Apple already revolutionized the smartphone market. They’ve revolutionized a few markets in their time on this planet. First they brought us the GUI and mouse. Then they created the iPod and iTunes. Now they’ve brought multitouch mobile computing to the masses. Let’s not debate who invented each particular item. In the end, execution is what matters. Apple is creative, smart, and executes well.
How many commentaries have you read about the iPhone 5? If you’re the average tech geek, probably a bunch. Most of them focus on the same points - that it, Apple only incrementally improved its product. In a few minutes you can be swimming in a blogosphere full of disappointed tech geeks.
Here’s what people need to keep in mind: Apple doesn’t revolutionize the Mac product line anymore either. Sure, they drop some awesome stuff on us such as the initial Macbook Air, the unibody MacBook Pro or the latest, Retina Macbook Pro. But none of that is truly disruptive like the iPod or iPhone (and iPad) were. They’re incremental improvements, and they should be expected in markets where we’ve either seen product maturity or product leadership. And in Apple’s case - a mix of both.
OS X and the Macbook Pro line is fairly mature. Yet it still grows faster than any PC player out there, taking market share every quarter.

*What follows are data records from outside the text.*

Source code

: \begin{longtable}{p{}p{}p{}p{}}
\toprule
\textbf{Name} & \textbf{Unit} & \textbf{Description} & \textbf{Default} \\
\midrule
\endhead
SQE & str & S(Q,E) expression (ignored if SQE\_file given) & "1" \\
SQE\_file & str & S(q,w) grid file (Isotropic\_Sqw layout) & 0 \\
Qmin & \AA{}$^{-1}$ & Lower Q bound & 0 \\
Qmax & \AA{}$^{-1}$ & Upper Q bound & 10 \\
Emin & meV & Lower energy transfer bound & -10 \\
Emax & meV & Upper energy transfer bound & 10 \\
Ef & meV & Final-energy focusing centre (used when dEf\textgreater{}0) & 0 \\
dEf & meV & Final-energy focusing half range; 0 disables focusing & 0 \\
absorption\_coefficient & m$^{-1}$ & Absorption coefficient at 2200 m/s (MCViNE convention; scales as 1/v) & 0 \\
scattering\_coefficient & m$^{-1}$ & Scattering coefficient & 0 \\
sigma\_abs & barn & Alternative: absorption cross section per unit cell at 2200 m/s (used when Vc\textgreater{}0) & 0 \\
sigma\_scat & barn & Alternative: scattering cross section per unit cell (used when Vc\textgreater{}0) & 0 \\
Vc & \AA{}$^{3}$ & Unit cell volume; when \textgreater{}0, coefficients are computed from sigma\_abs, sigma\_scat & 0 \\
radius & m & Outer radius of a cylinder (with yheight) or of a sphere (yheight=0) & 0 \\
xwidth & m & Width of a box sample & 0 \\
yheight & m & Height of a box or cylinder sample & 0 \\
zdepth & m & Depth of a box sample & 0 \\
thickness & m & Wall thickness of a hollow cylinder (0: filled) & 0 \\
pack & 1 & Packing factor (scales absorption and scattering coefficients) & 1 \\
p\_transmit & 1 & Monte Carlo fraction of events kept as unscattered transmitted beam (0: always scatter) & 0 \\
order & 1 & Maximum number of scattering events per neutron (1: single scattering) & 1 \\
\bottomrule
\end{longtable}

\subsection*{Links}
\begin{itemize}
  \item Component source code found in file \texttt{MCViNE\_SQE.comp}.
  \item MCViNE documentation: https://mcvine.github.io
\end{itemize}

And with so many iOS devices dropping into consumer’s hands, the halo effect is even stronger now.
This demonstrates what should be an obvious point: Revolutions are rare. For Apple stock to be a strong performer they don’t need a yearly revolution. They just need to avoid missing the next revolution, whenever that is.
Just look at Samsung and RIM. Samsung caught the revolution. They rely on Google for an OS, but they’ve gone on to become the world’s largest smartphone vendor (at least for now). You’ll never hear people say “revolution” and “Samsung” in the same sentence. And RIM? They were revolutionary, and they are fighting hard to come back with BlackBerry 10. But they completely missed the revolution that Apple created, and they're suffering as a result.
Apple is in great shape. People talk about Samsung having great vertical integration but that’s only from a component standpoint. Apple has better integration when you include components along with apps, cloud, content and retail distribution.
We won’t know what the next revolution is until it hits us in the face.
Until then, folks, enjoy the evolution.